Foto: Polícia Civil/Divulgação
Da redação | Foi a partir do roubo de uma caminhonete Hilux, no final de 2016, no bairro Rio Branco, em Canoas, que os alvos da Operação Cartel começaram a ser investigados. A ação foi deflagrada pela Polícia Civil nesta quinta-feira (6). O objetivo era desarticular uma organização criminosa que praticava roubos a bancos, joalheiras e veículos.

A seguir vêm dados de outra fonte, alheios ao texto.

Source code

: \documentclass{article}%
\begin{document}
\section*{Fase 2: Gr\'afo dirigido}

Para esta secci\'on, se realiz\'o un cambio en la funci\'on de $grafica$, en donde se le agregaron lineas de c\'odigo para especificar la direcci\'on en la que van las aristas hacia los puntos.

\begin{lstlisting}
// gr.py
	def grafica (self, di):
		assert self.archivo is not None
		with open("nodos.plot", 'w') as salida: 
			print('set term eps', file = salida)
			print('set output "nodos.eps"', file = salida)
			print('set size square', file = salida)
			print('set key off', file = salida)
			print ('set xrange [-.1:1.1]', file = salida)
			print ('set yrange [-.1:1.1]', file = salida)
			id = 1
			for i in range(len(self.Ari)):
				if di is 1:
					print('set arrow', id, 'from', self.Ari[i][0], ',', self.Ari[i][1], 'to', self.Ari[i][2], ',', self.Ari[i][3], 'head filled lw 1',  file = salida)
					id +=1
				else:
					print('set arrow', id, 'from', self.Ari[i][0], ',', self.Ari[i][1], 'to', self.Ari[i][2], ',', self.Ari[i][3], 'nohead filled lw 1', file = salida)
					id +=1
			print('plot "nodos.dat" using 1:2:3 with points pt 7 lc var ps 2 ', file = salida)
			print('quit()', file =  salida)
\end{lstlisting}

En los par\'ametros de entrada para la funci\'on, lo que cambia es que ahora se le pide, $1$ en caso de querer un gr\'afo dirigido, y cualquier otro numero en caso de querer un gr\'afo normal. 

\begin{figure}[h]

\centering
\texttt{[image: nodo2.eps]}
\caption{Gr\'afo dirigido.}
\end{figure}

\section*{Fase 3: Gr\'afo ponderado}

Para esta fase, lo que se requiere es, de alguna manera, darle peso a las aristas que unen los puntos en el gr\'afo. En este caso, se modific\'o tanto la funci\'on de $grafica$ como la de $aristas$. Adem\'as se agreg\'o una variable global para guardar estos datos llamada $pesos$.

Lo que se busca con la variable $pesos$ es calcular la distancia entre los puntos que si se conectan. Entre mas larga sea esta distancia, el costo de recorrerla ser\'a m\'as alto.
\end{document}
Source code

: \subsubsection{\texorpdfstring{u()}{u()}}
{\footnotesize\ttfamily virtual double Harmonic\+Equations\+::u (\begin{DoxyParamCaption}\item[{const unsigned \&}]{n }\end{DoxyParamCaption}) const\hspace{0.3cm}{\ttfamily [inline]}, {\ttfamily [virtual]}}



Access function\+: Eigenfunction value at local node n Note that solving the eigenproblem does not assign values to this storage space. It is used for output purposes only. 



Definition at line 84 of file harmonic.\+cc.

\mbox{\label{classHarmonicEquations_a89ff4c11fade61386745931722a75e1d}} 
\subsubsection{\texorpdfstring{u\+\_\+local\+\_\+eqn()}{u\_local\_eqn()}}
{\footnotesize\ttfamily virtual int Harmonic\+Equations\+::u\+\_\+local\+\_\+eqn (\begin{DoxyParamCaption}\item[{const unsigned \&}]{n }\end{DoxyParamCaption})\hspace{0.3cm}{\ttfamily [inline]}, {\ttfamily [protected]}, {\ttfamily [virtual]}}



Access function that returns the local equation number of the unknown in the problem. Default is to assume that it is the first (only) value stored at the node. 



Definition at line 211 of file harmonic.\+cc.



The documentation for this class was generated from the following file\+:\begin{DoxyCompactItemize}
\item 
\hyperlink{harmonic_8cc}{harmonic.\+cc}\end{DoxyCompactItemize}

Segundo o delegado Thiago Lacerda, titular da Delegacia de Repressão às Ações Criminosas Organizadas (DRACO), 19 pessoas foram investigadas. O grupo criminoso participou de, pelo menos, dois roubos a bancos, 30 roubos a veículos, além de assaltos a residências e joalherias. Alguns desses crimes foram praticados em outras cidades gaúchas e também em Santa Catarina.
Na época do roubo da Hilux, a polícia chegou ao paradeiro de Anderson da Silva Santos, conhecido como Bozo, líder do grupo denominado “tropa de choque”. O chefe, popularmente chamado de Minhoca, é José Dalvani Nunes Rodrigues, que era responsável por todas as ações. “Ele só não foi preso quando recuperamos o carro, porque ele não estava na casa”, afirmou o delegado.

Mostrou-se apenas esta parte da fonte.